→ Goal of the exercise
Could you filter the material and copy every line where the word "push" occurs?

::: Supplied records :::

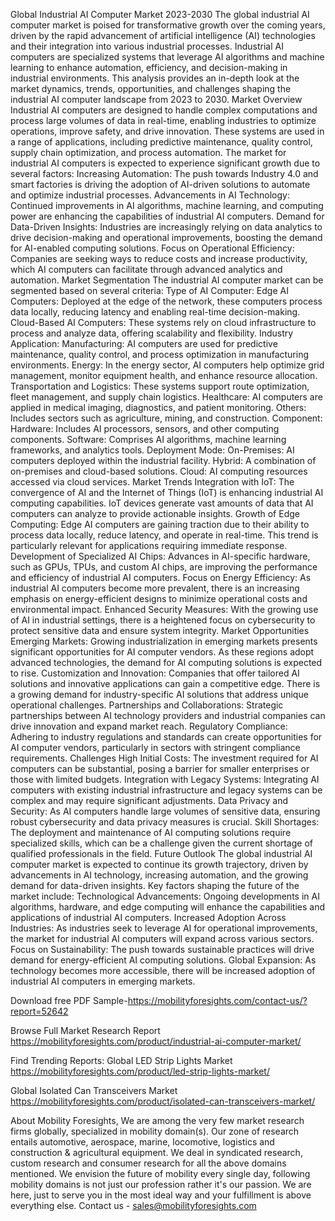 Global Industrial AI Computer Market 2023-2030
The global industrial AI computer market is poised for transformative growth over the coming years, driven by the rapid advancement of artificial intelligence (AI) technologies and their integration into various industrial processes. Industrial AI computers are specialized systems that leverage AI algorithms and machine learning to enhance automation, efficiency, and decision-making in industrial environments. This analysis provides an in-depth look at the market dynamics, trends, opportunities, and challenges shaping the industrial AI computer landscape from 2023 to 2030.
Market Overview
Industrial AI computers are designed to handle complex computations and process large volumes of data in real-time, enabling industries to optimize operations, improve safety, and drive innovation. These systems are used in a range of applications, including predictive maintenance, quality control, supply chain optimization, and process automation.
The market for industrial AI computers is expected to experience significant growth due to several factors:
Increasing Automation: The push towards Industry 4.0 and smart factories is driving the adoption of AI-driven solutions to automate and optimize industrial processes.
Advancements in AI Technology: Continued improvements in AI algorithms, machine learning, and computing power are enhancing the capabilities of industrial AI computers.
Demand for Data-Driven Insights: Industries are increasingly relying on data analytics to drive decision-making and operational improvements, boosting the demand for AI-enabled computing solutions.
Focus on Operational Efficiency: Companies are seeking ways to reduce costs and increase productivity, which AI computers can facilitate through advanced analytics and automation.
Market Segmentation
The industrial AI computer market can be segmented based on several criteria:
Type of AI Computer:
Edge AI Computers: Deployed at the edge of the network, these computers process data locally, reducing latency and enabling real-time decision-making.
Cloud-Based AI Computers: These systems rely on cloud infrastructure to process and analyze data, offering scalability and flexibility.
Industry Application:
Manufacturing: AI computers are used for predictive maintenance, quality control, and process optimization in manufacturing environments.
Energy: In the energy sector, AI computers help optimize grid management, monitor equipment health, and enhance resource allocation.
Transportation and Logistics: These systems support route optimization, fleet management, and supply chain logistics.
Healthcare: AI computers are applied in medical imaging, diagnostics, and patient monitoring.
Others: Includes sectors such as agriculture, mining, and construction.
Component:
Hardware: Includes AI processors, sensors, and other computing components.
Software: Comprises AI algorithms, machine learning frameworks, and analytics tools.
Deployment Mode:
On-Premises: AI computers deployed within the industrial facility.
Hybrid: A combination of on-premises and cloud-based solutions.
Cloud: AI computing resources accessed via cloud services.
Market Trends
Integration with IoT: The convergence of AI and the Internet of Things (IoT) is enhancing industrial AI computing capabilities. IoT devices generate vast amounts of data that AI computers can analyze to provide actionable insights.
Growth of Edge Computing: Edge AI computers are gaining traction due to their ability to process data locally, reduce latency, and operate in real-time. This trend is particularly relevant for applications requiring immediate response.
Development of Specialized AI Chips: Advances in AI-specific hardware, such as GPUs, TPUs, and custom AI chips, are improving the performance and efficiency of industrial AI computers.
Focus on Energy Efficiency: As industrial AI computers become more prevalent, there is an increasing emphasis on energy-efficient designs to minimize operational costs and environmental impact.
Enhanced Security Measures: With the growing use of AI in industrial settings, there is a heightened focus on cybersecurity to protect sensitive data and ensure system integrity.
Market Opportunities
Emerging Markets: Growing industrialization in emerging markets presents significant opportunities for AI computer vendors. As these regions adopt advanced technologies, the demand for AI computing solutions is expected to rise.
Customization and Innovation: Companies that offer tailored AI solutions and innovative applications can gain a competitive edge. There is a growing demand for industry-specific AI solutions that address unique operational challenges.
Partnerships and Collaborations: Strategic partnerships between AI technology providers and industrial companies can drive innovation and expand market reach.
Regulatory Compliance: Adhering to industry regulations and standards can create opportunities for AI computer vendors, particularly in sectors with stringent compliance requirements.
Challenges
High Initial Costs: The investment required for AI computers can be substantial, posing a barrier for smaller enterprises or those with limited budgets.
Integration with Legacy Systems: Integrating AI computers with existing industrial infrastructure and legacy systems can be complex and may require significant adjustments.
Data Privacy and Security: As AI computers handle large volumes of sensitive data, ensuring robust cybersecurity and data privacy measures is crucial.
Skill Shortages: The deployment and maintenance of AI computing solutions require specialized skills, which can be a challenge given the current shortage of qualified professionals in the field.
Future Outlook
The global industrial AI computer market is expected to continue its growth trajectory, driven by advancements in AI technology, increasing automation, and the growing demand for data-driven insights. Key factors shaping the future of the market include:
Technological Advancements: Ongoing developments in AI algorithms, hardware, and edge computing will enhance the capabilities and applications of industrial AI computers.
Increased Adoption Across Industries: As industries seek to leverage AI for operational improvements, the market for industrial AI computers will expand across various sectors.
Focus on Sustainability: The push towards sustainable practices will drive demand for energy-efficient AI computing solutions.
Global Expansion: As technology becomes more accessible, there will be increased adoption of industrial AI computers in emerging markets.


Download free PDF Sample-https://mobilityforesights.com/contact-us/?report=52642


Browse Full Market Research Report 
https://mobilityforesights.com/product/industrial-ai-computer-market/

Find Trending Reports:
Global LED Strip Lights Market 
https://mobilityforesights.com/product/led-strip-lights-market/

Global Isolated Can Transceivers Market 
https://mobilityforesights.com/product/isolated-can-transceivers-market/





About Mobility Foresights,
We are among the very few market research firms globally, specialized in mobility domain(s). Our zone of research entails automotive, aerospace, marine, locomotive, logistics and construction & agricultural equipment. We deal in syndicated research, custom research and consumer research for all the above domains mentioned.
We envision the future of mobility every single day, following mobility domains is not just our profession rather it's our passion. We are here, just to serve you in the most ideal way and your fulfillment is above everything else. Contact us -  sales@mobilityforesights.com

:::

→ Response to this exercise
Increasing Automation: The push towards Industry 4.0 and smart factories is driving the adoption of AI-driven solutions to automate and optimize industrial processes.
Focus on Sustainability: The push towards sustainable practices will drive demand for energy-efficient AI computing solutions.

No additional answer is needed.